Well, writing my first book, Small Acts Of Freedom was very exhausting since there were so many emotions at play, but I think while writing The Young And The Restless my biggest challenge was time management and striking a balance between writing drafts and coping with the academic pressure since I was in my final year of college and I had to take turns between being a writer and a student.
  
How would you describe your journey?
I think the whole time frame of publishing my first book went in a complete haze as I didn’t know what was happening or what life would have in store for me. But by the time I wrote my second book, I was a little more comfortable in the new author shoes that I was wearing. I think it also came with a lot of social responsibility which was really scary initially but the more amount of work went into The Young And The Restless, the more I wrote, the more I researched, the more comfortable I became with the responsibility that came with.

“There is no substitute for discipline and there is absolutely no substitute for hardwork in life.”

Could you narrate a day in a writer’s life?
I wrote in the cab, I wrote in the middle of my lectures, in my hostel room with my roommate sitting next to me and in my college library. I think I wrote everywhere other than my bed. There is never a glorious, glamorous and an elaborate art to writing, I think one should just be willing to pen down their thoughts to paper or a computer screen.
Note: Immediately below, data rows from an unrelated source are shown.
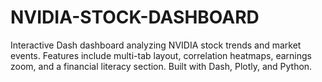# NVIDIA-STOCK-DASHBOARD
Interactive Dash dashboard analyzing NVIDIA stock trends and market events. Features include multi-tab layout, correlation heatmaps, earnings zoom, and a financial literacy section. Built with Dash, Plotly, and Python.

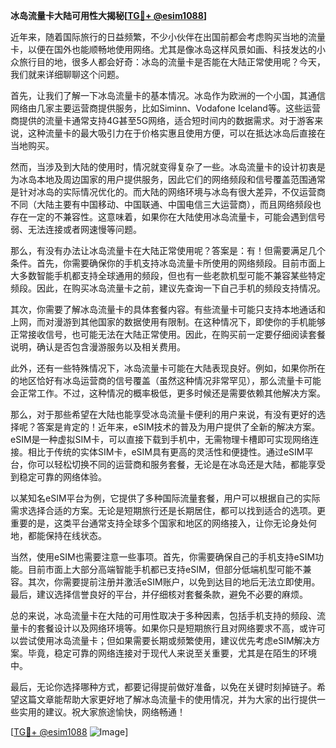 **冰岛流量卡大陆可用性大揭秘[[TG💪+ @esim1088](https://t.me/s/esim1088)]**

近年来，随着国际旅行的日益频繁，不少小伙伴在出国前都会考虑购买当地的流量卡，以便在国外也能顺畅地使用网络。尤其是像冰岛这样风景如画、科技发达的小众旅行目的地，很多人都会好奇：冰岛的流量卡是否能在大陆正常使用呢？今天，我们就来详细聊聊这个问题。

首先，让我们了解一下冰岛流量卡的基本情况。冰岛作为欧洲的一个小国，其通信网络由几家主要运营商提供服务，比如Siminn、Vodafone Iceland等。这些运营商提供的流量卡通常支持4G甚至5G网络，适合短时间内的数据需求。对于游客来说，这种流量卡的最大吸引力在于价格实惠且使用方便，可以在抵达冰岛后直接在当地购买。

然而，当涉及到大陆的使用时，情况就变得复杂了一些。冰岛流量卡的设计初衷是为冰岛本地及周边国家的用户提供服务，因此它们的网络频段和信号覆盖范围通常是针对冰岛的实际情况优化的。而大陆的网络环境与冰岛有很大差异，不仅运营商不同（大陆主要有中国移动、中国联通、中国电信三大运营商），而且网络频段也存在一定的不兼容性。这意味着，如果你在大陆使用冰岛流量卡，可能会遇到信号弱、无法连接或者网速慢等问题。

那么，有没有办法让冰岛流量卡在大陆正常使用呢？答案是：有！但需要满足几个条件。首先，你需要确保你的手机支持冰岛流量卡所使用的网络频段。目前市面上大多数智能手机都支持全球通用的频段，但也有一些老款机型可能不兼容某些特定频段。因此，在购买冰岛流量卡之前，建议先查询一下自己手机的频段支持情况。

其次，你需要了解冰岛流量卡的具体套餐内容。有些流量卡可能只支持本地通话和上网，而对漫游到其他国家的数据使用有限制。在这种情况下，即使你的手机能够正常接收信号，也可能无法在大陆正常使用。因此，在购买前一定要仔细阅读套餐说明，确认是否包含漫游服务以及相关费用。

此外，还有一些特殊情况下，冰岛流量卡可能在大陆表现良好。例如，如果你所在的地区恰好有冰岛运营商的信号覆盖（虽然这种情况非常罕见），那么流量卡可能会正常工作。不过，这种情况的概率极低，更多时候还是需要依赖其他解决方案。

那么，对于那些希望在大陆也能享受冰岛流量卡便利的用户来说，有没有更好的选择呢？答案是肯定的！近年来，eSIM技术的普及为用户提供了全新的解决方案。eSIM是一种虚拟SIM卡，可以直接下载到手机中，无需物理卡槽即可实现网络连接。相比于传统的实体SIM卡，eSIM具有更高的灵活性和便捷性。通过eSIM平台，你可以轻松切换不同的运营商和服务套餐，无论是在冰岛还是大陆，都能享受到稳定可靠的网络体验。

以某知名eSIM平台为例，它提供了多种国际流量套餐，用户可以根据自己的实际需求选择合适的方案。无论是短期旅行还是长期居住，都可以找到适合的选项。更重要的是，这类平台通常支持全球多个国家和地区的网络接入，让你无论身处何地，都能保持在线状态。

当然，使用eSIM也需要注意一些事项。首先，你需要确保自己的手机支持eSIM功能。目前市面上大部分高端智能手机都已支持eSIM，但部分低端机型可能不兼容。其次，你需要提前注册并激活eSIM账户，以免到达目的地后无法立即使用。最后，建议选择信誉良好的平台，并仔细核对套餐条款，避免不必要的麻烦。

总的来说，冰岛流量卡在大陆的可用性取决于多种因素，包括手机支持的频段、流量卡的套餐设计以及网络环境等。如果你只是短期旅行且对网络要求不高，或许可以尝试使用冰岛流量卡；但如果需要长期或频繁使用，建议优先考虑eSIM解决方案。毕竟，稳定可靠的网络连接对于现代人来说至关重要，尤其是在陌生的环境中。

最后，无论你选择哪种方式，都要记得提前做好准备，以免在关键时刻掉链子。希望这篇文章能帮助大家更好地了解冰岛流量卡的使用情况，并为大家的出行提供一些实用的建议。祝大家旅途愉快，网络畅通！

[[TG💪+ @esim1088](https://t.me/s/esim1088) ![Image](https://i.postimg.cc/4NQfJmqS/Snipaste-2025-05-13-00-14-12.png)]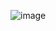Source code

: ![image](https://user-images.githubusercontent.com/85713088/144149350-d5078f3e-f361-4b2e-a26d-410ff3ee2a4d.png)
I think writing gave me a lot of purpose as everyday as I woke up I always had something to do, a conversation to look forward to, some research to do, and I think that purpose in life is very important in life.
 
What’s next for you?
I think most youth would agree with me when I say that I don’t know what’s next since I just graduated from college, but I am going to Oxford in September to do my masters and I’m really looking forward to that!